TASK REQUIREMENTS: Below are the records; give again exactly the line with "(Optional)[string] The name of the LAN.", the line with "- The ID of a Virtual Data Center.", and each line that lies between them, and nothing besides.

Collected data:

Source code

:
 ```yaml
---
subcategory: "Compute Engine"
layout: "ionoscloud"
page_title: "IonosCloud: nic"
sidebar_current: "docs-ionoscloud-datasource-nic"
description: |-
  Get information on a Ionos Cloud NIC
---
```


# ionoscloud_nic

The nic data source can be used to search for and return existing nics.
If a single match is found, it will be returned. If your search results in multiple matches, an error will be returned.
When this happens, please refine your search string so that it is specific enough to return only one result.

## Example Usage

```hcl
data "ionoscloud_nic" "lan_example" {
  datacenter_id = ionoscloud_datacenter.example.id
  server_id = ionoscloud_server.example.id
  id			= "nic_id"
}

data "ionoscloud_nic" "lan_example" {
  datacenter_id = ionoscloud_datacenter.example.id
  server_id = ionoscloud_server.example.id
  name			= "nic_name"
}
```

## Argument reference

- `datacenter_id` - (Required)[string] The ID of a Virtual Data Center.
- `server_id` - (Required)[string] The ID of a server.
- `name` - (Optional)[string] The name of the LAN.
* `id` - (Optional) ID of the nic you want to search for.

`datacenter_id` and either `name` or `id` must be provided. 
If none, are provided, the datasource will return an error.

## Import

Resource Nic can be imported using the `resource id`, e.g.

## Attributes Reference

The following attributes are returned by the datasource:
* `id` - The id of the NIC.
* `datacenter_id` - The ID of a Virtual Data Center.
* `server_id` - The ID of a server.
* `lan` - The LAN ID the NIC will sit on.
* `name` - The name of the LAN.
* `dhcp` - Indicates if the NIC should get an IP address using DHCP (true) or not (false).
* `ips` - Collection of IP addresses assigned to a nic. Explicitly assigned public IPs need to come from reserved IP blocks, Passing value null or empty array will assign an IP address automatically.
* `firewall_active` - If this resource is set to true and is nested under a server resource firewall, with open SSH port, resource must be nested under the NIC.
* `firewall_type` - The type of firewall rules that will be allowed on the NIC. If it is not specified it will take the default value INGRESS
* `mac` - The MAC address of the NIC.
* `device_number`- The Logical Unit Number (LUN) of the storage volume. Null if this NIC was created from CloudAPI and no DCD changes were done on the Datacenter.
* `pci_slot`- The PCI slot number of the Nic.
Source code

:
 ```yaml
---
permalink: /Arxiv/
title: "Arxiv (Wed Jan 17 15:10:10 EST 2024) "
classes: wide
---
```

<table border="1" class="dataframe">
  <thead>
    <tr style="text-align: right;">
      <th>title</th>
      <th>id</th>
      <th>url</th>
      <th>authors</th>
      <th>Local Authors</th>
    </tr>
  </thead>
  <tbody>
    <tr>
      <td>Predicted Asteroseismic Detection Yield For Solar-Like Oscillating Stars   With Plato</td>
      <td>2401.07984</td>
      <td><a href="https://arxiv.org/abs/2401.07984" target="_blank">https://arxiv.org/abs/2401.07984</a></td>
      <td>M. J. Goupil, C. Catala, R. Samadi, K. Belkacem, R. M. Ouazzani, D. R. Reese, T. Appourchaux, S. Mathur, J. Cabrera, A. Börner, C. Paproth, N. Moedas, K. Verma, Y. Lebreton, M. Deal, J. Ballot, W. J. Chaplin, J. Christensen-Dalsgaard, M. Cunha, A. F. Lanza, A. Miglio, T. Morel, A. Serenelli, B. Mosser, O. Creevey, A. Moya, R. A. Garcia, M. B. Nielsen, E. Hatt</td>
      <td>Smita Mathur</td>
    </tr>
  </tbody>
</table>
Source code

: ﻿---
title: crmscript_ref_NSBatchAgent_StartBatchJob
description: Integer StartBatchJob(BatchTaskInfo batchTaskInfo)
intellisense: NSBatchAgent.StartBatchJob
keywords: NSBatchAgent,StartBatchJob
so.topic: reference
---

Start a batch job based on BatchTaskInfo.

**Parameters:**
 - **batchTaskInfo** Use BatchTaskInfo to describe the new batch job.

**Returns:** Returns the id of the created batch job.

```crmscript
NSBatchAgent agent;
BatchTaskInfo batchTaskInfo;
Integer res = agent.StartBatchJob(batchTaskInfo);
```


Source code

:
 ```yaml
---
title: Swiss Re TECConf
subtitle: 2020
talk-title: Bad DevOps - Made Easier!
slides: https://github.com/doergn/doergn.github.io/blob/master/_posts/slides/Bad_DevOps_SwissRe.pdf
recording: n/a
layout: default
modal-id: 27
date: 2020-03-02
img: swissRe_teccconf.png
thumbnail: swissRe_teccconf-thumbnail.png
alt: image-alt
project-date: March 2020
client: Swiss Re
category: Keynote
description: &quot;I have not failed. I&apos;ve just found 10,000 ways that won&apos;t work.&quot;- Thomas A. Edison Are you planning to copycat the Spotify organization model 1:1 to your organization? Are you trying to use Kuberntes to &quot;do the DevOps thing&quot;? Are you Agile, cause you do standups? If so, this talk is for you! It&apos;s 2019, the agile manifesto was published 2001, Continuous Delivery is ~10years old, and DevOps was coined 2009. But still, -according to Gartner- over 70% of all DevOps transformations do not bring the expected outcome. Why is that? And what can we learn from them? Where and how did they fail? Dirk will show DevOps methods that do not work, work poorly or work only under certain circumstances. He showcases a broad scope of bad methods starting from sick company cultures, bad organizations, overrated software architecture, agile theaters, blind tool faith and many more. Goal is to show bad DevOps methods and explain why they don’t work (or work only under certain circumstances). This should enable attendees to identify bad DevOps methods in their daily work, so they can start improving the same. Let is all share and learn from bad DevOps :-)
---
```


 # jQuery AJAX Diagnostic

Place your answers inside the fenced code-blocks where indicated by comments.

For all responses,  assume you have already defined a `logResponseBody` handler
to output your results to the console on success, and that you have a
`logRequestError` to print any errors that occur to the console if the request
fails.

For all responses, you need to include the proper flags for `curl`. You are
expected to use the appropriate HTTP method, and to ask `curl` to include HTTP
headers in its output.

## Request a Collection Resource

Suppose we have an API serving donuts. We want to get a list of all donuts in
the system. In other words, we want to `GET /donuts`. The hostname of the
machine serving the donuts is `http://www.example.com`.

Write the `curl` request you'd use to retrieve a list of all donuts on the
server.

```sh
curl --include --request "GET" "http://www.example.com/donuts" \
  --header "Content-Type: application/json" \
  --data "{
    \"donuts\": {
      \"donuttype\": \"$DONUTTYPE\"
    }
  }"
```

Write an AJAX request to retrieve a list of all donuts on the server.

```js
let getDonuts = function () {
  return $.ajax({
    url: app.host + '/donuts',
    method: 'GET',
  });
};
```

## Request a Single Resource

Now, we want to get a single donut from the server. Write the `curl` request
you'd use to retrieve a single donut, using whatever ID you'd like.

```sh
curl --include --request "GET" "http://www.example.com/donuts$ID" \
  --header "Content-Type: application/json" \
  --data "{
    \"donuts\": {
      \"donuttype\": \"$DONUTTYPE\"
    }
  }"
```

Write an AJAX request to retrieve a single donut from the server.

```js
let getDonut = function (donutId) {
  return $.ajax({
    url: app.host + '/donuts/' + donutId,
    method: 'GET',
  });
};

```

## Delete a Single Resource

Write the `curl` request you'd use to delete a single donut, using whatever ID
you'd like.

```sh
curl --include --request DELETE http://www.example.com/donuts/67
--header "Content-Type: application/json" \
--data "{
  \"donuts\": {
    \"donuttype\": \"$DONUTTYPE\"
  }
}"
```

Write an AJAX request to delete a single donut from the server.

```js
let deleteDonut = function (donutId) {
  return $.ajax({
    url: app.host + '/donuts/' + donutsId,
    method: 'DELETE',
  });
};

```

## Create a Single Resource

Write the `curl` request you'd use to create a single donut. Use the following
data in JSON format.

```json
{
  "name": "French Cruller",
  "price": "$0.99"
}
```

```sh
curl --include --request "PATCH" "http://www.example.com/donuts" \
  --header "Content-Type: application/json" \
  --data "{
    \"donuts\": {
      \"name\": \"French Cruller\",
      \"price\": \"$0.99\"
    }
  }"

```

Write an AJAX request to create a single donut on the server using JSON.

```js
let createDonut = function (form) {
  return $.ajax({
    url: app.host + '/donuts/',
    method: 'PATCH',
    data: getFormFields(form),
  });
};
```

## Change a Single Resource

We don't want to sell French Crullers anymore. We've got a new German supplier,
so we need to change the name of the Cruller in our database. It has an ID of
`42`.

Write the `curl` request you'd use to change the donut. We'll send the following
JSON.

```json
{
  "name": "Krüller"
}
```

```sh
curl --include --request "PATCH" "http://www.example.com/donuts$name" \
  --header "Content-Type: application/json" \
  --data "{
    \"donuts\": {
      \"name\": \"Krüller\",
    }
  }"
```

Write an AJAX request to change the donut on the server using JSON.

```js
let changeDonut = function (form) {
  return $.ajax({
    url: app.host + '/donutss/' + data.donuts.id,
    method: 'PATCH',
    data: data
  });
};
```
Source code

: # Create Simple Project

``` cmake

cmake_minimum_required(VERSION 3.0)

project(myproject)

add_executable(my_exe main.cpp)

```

OUTPUT FOR THIS EXERCISE:
- `name` - (Optional)[string] The name of the LAN.
* `id` - (Optional) ID of the nic you want to search for.

`datacenter_id` and either `name` or `id` must be provided. 
If none, are provided, the datasource will return an error.

## Import

Resource Nic can be imported using the `resource id`, e.g.

## Attributes Reference

The following attributes are returned by the datasource:
* `id` - The id of the NIC.
* `datacenter_id` - The ID of a Virtual Data Center.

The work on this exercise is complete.